Target variable proportions (Conversion Rate):
  Original: 0.0072
  Train: 0.0072
  Validation: 0.0072
  Test: 0.0072


### Step 2: Make everything numeric
Now that we have our train, test, validation sets, we can proceed with making everything numeric.

In [21]:
import numpy as np
import torch
from sklearn.preprocessing import StandardScaler, OrdinalEncoder
import joblib


categorical_features = [
    'placement_id', 'cnxn_type', 'dma', 'country', 'prizm_premier_code',
    'campaign_id', 'ua_browser', 'ua_os', 'ua_device_family', 'ua_device_brand'
]

boolean_features = [
    'ua_is_mobile', 'ua_is_tablet', 'ua_is_pc', 'ua_is_bot'
]

cyclical_features = [
    'impression_hour', 'impression_dayofweek'
]

all_features = categorical_features + boolean_features + cyclical_features
assert set(all_features) == set(X_train.columns), "Features do not match"

print("\nFitting categorical encoder...")
categorical_encoder = OrdinalEncoder(
    handle_unknown='use_encoded_value',
    unknown_value=-1, # Use -1 for unknown, easier to map later if needed
    dtype=np.int64 # Ensure integer output
)
categorical_encoder.fit(X_train[categorical_features])


category_sizes = {
    col: len(cats) + 1 # Add 1 for the 'unknown' category we'll map to index 0
    for col, cats in zip(categorical_features, categorical_encoder.categories_)
}
print("Category mappings fitted. Example sizes (including unknown):")
for i, (col, size) in enumerate(category_sizes.items()):
    print(f"  '{col}': {size} unique values")


print("\nPreparing numerical features for scaling...")
temp_numeric_df = pd.DataFrame(index=X_train.index)

# Convert booleans to float
for col in boolean_features:
    temp_numeric_df[col] = X_train[col].astype(float)
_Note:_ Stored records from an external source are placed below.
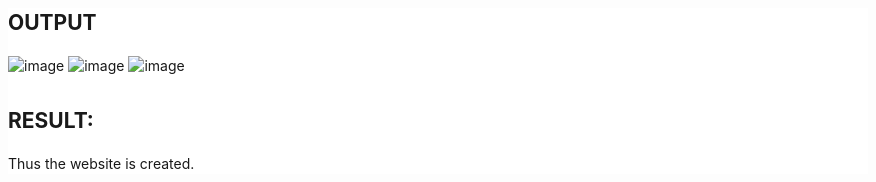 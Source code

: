 ## OUTPUT
 ![image](https://github.com/Lakshmipriya-P-AI/commercial-web/assets/93427923/4748c95a-a5ed-41f7-9be5-580d53d8c672)
![image](https://github.com/Lakshmipriya-P-AI/commercial-web/assets/93427923/b1878670-ecf1-426a-8129-75eeb8e25d6c)
![image](https://github.com/Lakshmipriya-P-AI/commercial-web/assets/93427923/9e3169bd-44ec-47cc-9e73-1c27621c3105)

## RESULT:
      
Thus the website is created.
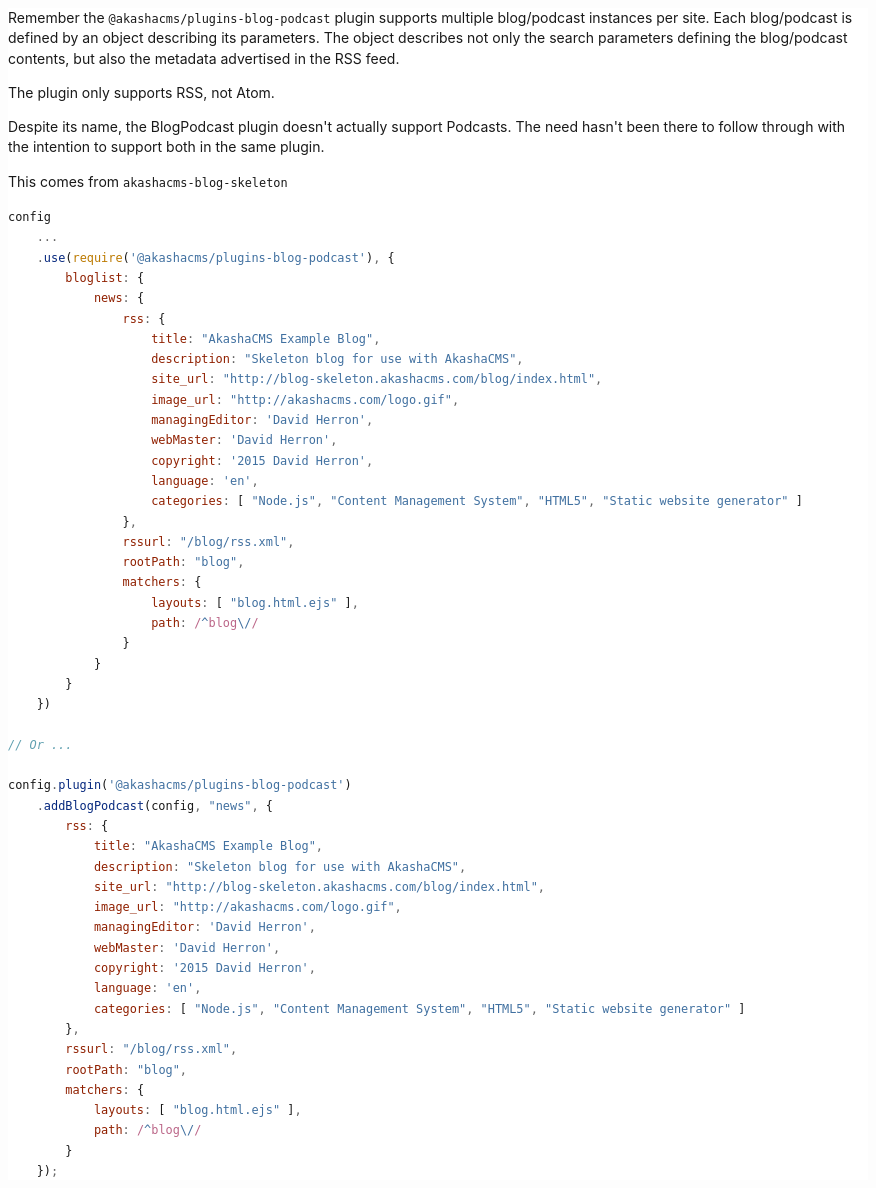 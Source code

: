 Remember the `@akashacms/plugins-blog-podcast` plugin supports multiple blog/podcast instances per site.  Each blog/podcast is defined by an object describing its parameters.  The object describes not only the search parameters defining the blog/podcast contents, but also the metadata advertised in the RSS feed.

The plugin only supports RSS, not Atom.  

Despite its name, the BlogPodcast plugin doesn't actually support Podcasts. The need hasn't been there to follow through with the intention to support both in the same plugin.

This comes from `akashacms-blog-skeleton`

```js
config
    ...
    .use(require('@akashacms/plugins-blog-podcast'), {
        bloglist: {
            news: {
                rss: {
                    title: "AkashaCMS Example Blog",
                    description: "Skeleton blog for use with AkashaCMS",
                    site_url: "http://blog-skeleton.akashacms.com/blog/index.html",
                    image_url: "http://akashacms.com/logo.gif",
                    managingEditor: 'David Herron',
                    webMaster: 'David Herron',
                    copyright: '2015 David Herron',
                    language: 'en',
                    categories: [ "Node.js", "Content Management System", "HTML5", "Static website generator" ]
                },
                rssurl: "/blog/rss.xml",
                rootPath: "blog",
                matchers: {
                    layouts: [ "blog.html.ejs" ],
                    path: /^blog\//
                }
            }
        }
    })

// Or ...

config.plugin('@akashacms/plugins-blog-podcast')
    .addBlogPodcast(config, "news", {
        rss: {
            title: "AkashaCMS Example Blog",
            description: "Skeleton blog for use with AkashaCMS",
            site_url: "http://blog-skeleton.akashacms.com/blog/index.html",
            image_url: "http://akashacms.com/logo.gif",
            managingEditor: 'David Herron',
            webMaster: 'David Herron',
            copyright: '2015 David Herron',
            language: 'en',
            categories: [ "Node.js", "Content Management System", "HTML5", "Static website generator" ]
        },
        rssurl: "/blog/rss.xml",
        rootPath: "blog",
        matchers: {
            layouts: [ "blog.html.ejs" ],
            path: /^blog\//
        }
    });
```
# Apply cyclical transformations
hour = X_train['impression_hour']
day = X_train['impression_dayofweek']
temp_numeric_df['hour_sin'] = np.sin(2 * np.pi * hour / 24.0)
temp_numeric_df['hour_cos'] = np.cos(2 * np.pi * hour / 24.0)
temp_numeric_df['day_sin'] = np.sin(2 * np.pi * day / 7.0)
temp_numeric_df['day_cos'] = np.cos(2 * np.pi * day / 7.0)


numerical_features_to_scale = temp_numeric_df.columns.tolist()
print(f"Numerical columns to scale: {numerical_features_to_scale}")

print("Fitting numerical scaler...")
numerical_scaler = StandardScaler()
numerical_scaler.fit(temp_numeric_df[numerical_features_to_scale])
print("Numerical scaler fitted.")


preprocessor_dir = './preprocessors' # Create this directory if it doesn't exist
import os
os.makedirs(preprocessor_dir, exist_ok=True)

joblib.dump(categorical_encoder, os.path.join(preprocessor_dir, 'categorical_encoder.joblib'))
joblib.dump(numerical_scaler, os.path.join(preprocessor_dir, 'numerical_scaler.joblib'))
joblib.dump(category_sizes, os.path.join(preprocessor_dir, 'category_sizes.joblib'))
joblib.dump(categorical_features, os.path.join(preprocessor_dir, 'categorical_features.joblib'))
joblib.dump(boolean_features, os.path.join(preprocessor_dir, 'boolean_features.joblib'))
joblib.dump(cyclical_features, os.path.join(preprocessor_dir, 'cyclical_features.joblib'))
joblib.dump(numerical_features_to_scale, os.path.join(preprocessor_dir, 'numerical_features_to_scale.joblib'))

print(f"\nPreprocessors (encoder, scaler, category sizes, feature lists) saved to '{preprocessor_dir}'")



Fitting categorical encoder...
Category mappings fitted. Example sizes (including unknown):
  'placement_id': 4 unique values
  'cnxn_type': 4 unique values
  'dma': 179 unique values
  'country': 47 unique values
  'prizm_premier_code': 70 unique values
  'campaign_id': 2 unique values
  'ua_browser': 116 unique values
  'ua_os': 18 unique values
  'ua_device_family': 830 unique values
  'ua_device_brand': 30 unique values

Preparing numerical features for scaling...
Numerical columns to scale: ['ua_is_mobile', 'ua_is_tablet', 'ua_is_pc', 'ua_is_bot', 'hour_sin', 'hour_cos', 'day_sin', 'day_cos']
Fitting numerical scaler...
Numerical scaler fitted.

Preprocessors (encoder, scaler, category sizes, feature lists) saved to './preprocessors'


We now have:
- `categorical_encoder`: Fitted sklearn OrdinalEncoder.
- `numerical_scaler`: Fitted sklearn StandardScaler.
- `category_sizes`: Dictionary mapping categorical feature names to their vocabulary size (including unknown).
- Lists of feature names for each type saved to disk.